If boxing is really dying, then a lot of people – maybe more than 30,000 at two venues within a couple miles of each other – have yet to hear the news.
There’s plenty of debate about box-office numbers promised by Golden Boy for Alvarez-Lopez in a 154-pound bout televised by Showtime. Golden Boy President Oscar De La Hoya said Thursday at the Canelo-Lopez news conference that 13,000 tickets had been sold.
“We are expecting a sellout,’’ De La Hoya said of a weekend celebrating Mexican Independence.
Top Rank doesn’t believe it. On the surprise meter, that ranks somewhere between zero and yawn. If the situation was reversed – and it will be one day, Golden Boy wouldn’t believe it either. Remember, Republicans and Democrats trust each other more than Top Rank and Golden Boy do.
For Martinez-Chavez, Jr., in a HBO pay-per-view bout for the middleweight title, Top Rank already has a sellout, 19,186, a boxing record at Thomas & Mack. Even if a sellout is announced for Alvarez-Lopez, there will be suggestions that Golden Boy gave away tickets to get there.
As of Thursday, it wasn’t clear what number Golden Boy needed for a sellout. Seating capacity at The MGM Grand Garden Arena has been 14,800. But Golden Boy CEO Richard Schaefer said 2,000 seats can be added before Saturday’s opening bell. If there’s time to construct the addition and the seats are filled, the crowd would be announced at 16,800. Add the Thomas & Mack sellout, and the total would be 35,186.
“That would tell you a lot about the sport,’’ Schaefer said.
With apologies to Mark Twain, t would tell you that all those dire warnings of imminent death are greatly exaggerated.

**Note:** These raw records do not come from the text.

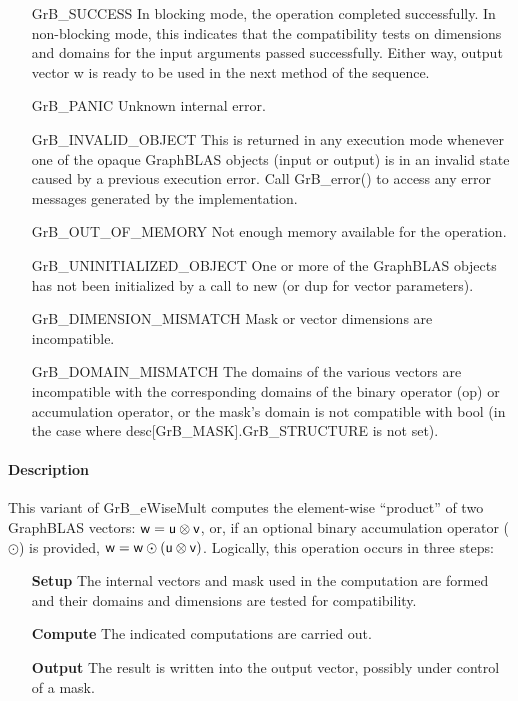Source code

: \begin{itemize}[leftmargin=2.1in]
    \item[{\sf GrB\_SUCCESS}]         In blocking mode, the operation completed
    successfully. In non-blocking mode, this indicates that the compatibility 
    tests on dimensions and domains for the input arguments passed successfully. 
    Either way, output vector {\sf w} is ready to be used in the next method of 
    the sequence.

    \item[{\sf GrB\_PANIC}]           Unknown internal error.

    \item[{\sf GrB\_INVALID\_OBJECT}] This is returned in any execution mode 
    whenever one of the opaque GraphBLAS objects (input or output) is in an invalid 
    state caused by a previous execution error.  Call {\sf GrB\_error()} to access 
    any error messages generated by the implementation.

    \item[{\sf GrB\_OUT\_OF\_MEMORY}] Not enough memory available for the operation.

    \item[{\sf GrB\_UNINITIALIZED\_OBJECT}] One or more of the GraphBLAS objects
    has not been initialized by a call to {\sf new} (or {\sf dup} for vector
    parameters).

    \item[{\sf GrB\_DIMENSION\_MISMATCH}] Mask or vector dimensions are incompatible.

    \item[{\sf GrB\_DOMAIN\_MISMATCH}]    The domains of the various vectors are
    incompatible with the corresponding domains of the binary operator ({\sf op}) or
    accumulation operator, or the mask's domain is not compatible with {\sf bool}
    (in the case where {\sf desc[GrB\_MASK].GrB\_STRUCTURE} is not set).
\end{itemize}

\paragraph{Description}

This variant of {\sf GrB\_eWiseMult} computes the element-wise ``product'' of
two GraphBLAS vectors: ${\sf w} = {\sf u} \otimes {\sf v}$, or, if an optional
binary accumulation operator ($\odot$) is provided, ${\sf w} = {\sf w} \odot
\left({\sf u} \otimes {\sf v}\right)$.  Logically, this operation occurs in
three steps:
\begin{enumerate}[leftmargin=0.75in]
\item[\bf Setup] The internal vectors and mask used in the computation are formed 
and their domains and dimensions are tested for compatibility.
\item[\bf Compute] The indicated computations are carried out.
\item[\bf Output] The result is written into the output vector, possibly under 
control of a mask.
\end{enumerate}

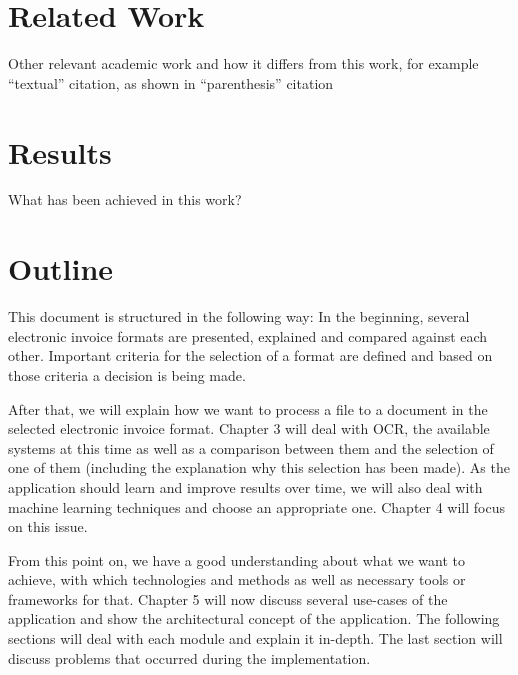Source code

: \section{Related Work}

Other relevant academic work and how it differs from this work, for
example %
``textual'' citation, as shown in %
``parenthesis'' citation %



\section{Results}

What has been achieved in this work?


\section{Outline}

This document is structured in the following way: In the beginning, several electronic invoice formats are presented, explained and compared against each other. Important criteria for the selection of a format are defined and based on those criteria a decision is being made.

After that, we will explain how we want to process a file to a document in the selected electronic invoice format. Chapter 3 will deal with OCR, the available systems at this time as well as a comparison between them and the selection of one of them (including the explanation why this selection has been made).
As the application should learn and improve results over time, we will also deal with machine learning techniques and choose an appropriate one. Chapter 4 will focus on this issue.

From this point on, we have a good understanding about what we want to achieve, with which technologies and methods as well as necessary tools or frameworks for that. Chapter 5 will now discuss several use-cases of the application and show the architectural concept of the application. The following sections will deal with each module and explain it in-depth. The last section will discuss problems that occurred during the implementation.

It might also tell you what could happen if Golden Boy and Top Rank made peace and did business together. But that’s another story, if not a miracle. It didn’t sound as if peace were even a remote possibility Thursday. The irony is that the fighters were the diplomats. Canelo and Lopez praised each other. The only real trash talk came from Keith Kizer, the Nevada State Athletic Commission’s executive.
In an apparent reference to the controversy over the judging of Tim Bradley’s decision over Manny Pacquiao in June at the MGM Grand, Kizer seemed to take exception at HBO’s criticism of judges Duane Ford, CJ Ross and Jerry Roth.

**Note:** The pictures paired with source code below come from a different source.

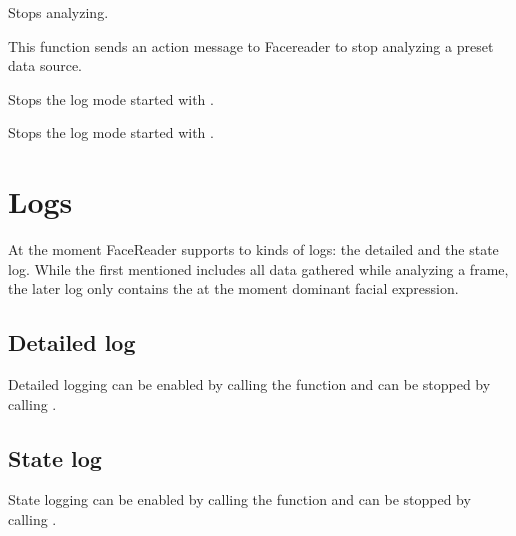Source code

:\documentclass[letterpaper,10pt,english]{sphinxmanual}
\begin{document}
\begin{fulllineitems}

\begin{fulllineitems}
\label{_static/facereader:FaceReader.FaceReader.stop_analyzing}
Stops analyzing.

This function sends an action message to Facereader to stop analyzing a preset data source.

\end{fulllineitems}


\begin{fulllineitems}
\label{_static/facereader:FaceReader.FaceReader.stop_detailed_log}
Stops the log mode started with {\hyperref[_static/facereader:FaceReader.FaceReader.start_detailed_log]{\emph{}}}.

\end{fulllineitems}


\begin{fulllineitems}
\label{_static/facereader:FaceReader.FaceReader.stop_state_log}
Stops the log mode started with {\hyperref[_static/facereader:FaceReader.FaceReader.start_state_log]{\emph{}}}.

\end{fulllineitems}


\end{fulllineitems}



\section{Logs}
\label{_static/facereader:logs}
At the moment FaceReader supports to kinds of logs: the detailed and
the state log. While the first mentioned includes all data gathered
while analyzing a frame, the later log only contains the at the moment
dominant facial expression.


\subsection{Detailed log}
\label{_static/facereader:detailed-log}
Detailed logging can be enabled by calling the function
 and can be stopped by calling
.


\subsection{State log}
\label{_static/facereader:state-log}
State logging can be enabled by calling the function
 and can be stopped by calling
.



\renewcommand{\indexname}{Index}
\printindex
\end{document}
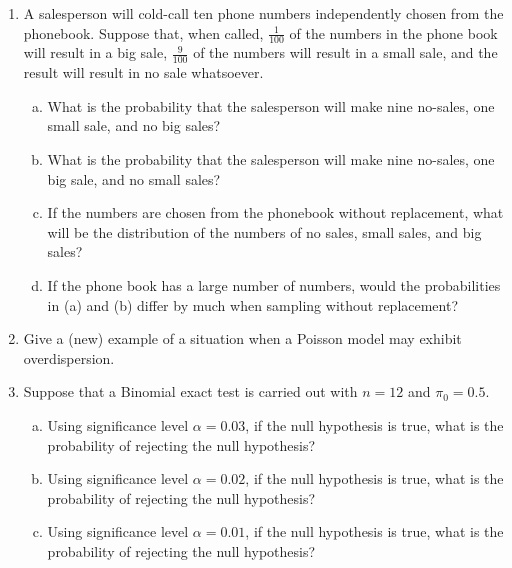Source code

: \documentclass[10pt, oneside]{article}
\begin{document}
\begin{enumerate}
\item A salesperson will cold-call ten phone numbers independently chosen from the phonebook. Suppose that, when called, $\frac{1}{100}$ of the numbers in the phone book will result in a big sale, $\frac{9}{100}$ of the numbers will result in a small sale, and the result will result in no sale whatsoever. 
\begin{enumerate}[(a)]
\item What is the probability that the salesperson will make nine no-sales, one small sale, and no big sales?
\item What is the probability that the salesperson will make nine no-sales, one big sale, and no small sales?
\item If the numbers are chosen from the phonebook without replacement, what will be the distribution of the numbers of no sales, small sales, and big sales?
\item If the phone book has a large number of numbers, would the probabilities in (a) and (b) differ by much when sampling without replacement? 
\end{enumerate}
\item Give a (new) example of a situation when a Poisson model may exhibit overdispersion.
\item Suppose that a Binomial exact test is carried out with $n=12$ and $\pi_0=0.5$.
\begin{enumerate}[(a)]
\item Using significance level $\alpha = 0.03$, if the null hypothesis is true, what is the probability of rejecting the null hypothesis?
\item Using significance level $\alpha = 0.02$, if the null hypothesis is true, what is the probability of rejecting the null hypothesis?
\item Using significance level $\alpha = 0.01$, if the null hypothesis is true, what is the probability of rejecting the null hypothesis?
\end{enumerate}

  

\end{enumerate}
\end{document}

“There was another fight here in June, but some of the veterans at ringside that felt badly that night won’t feel so bad this time, because HBO, (Jim) Lampley and (Harold) Lederman won’t be there,’’ Kizer said. “I like the Showtime announcers much better.’’
Kizer’s shot followed one at Showtime from Top Rank’s Bob Arum.
“Half the people who’ve got Showtime don’t know they have it,’’ Arum said.
Shot, counter-shot. The beat goes on.
But if predictions are fulfilled and the numbers add up Saturday night, there won’t be an argument about whether the business still has a heartbeat.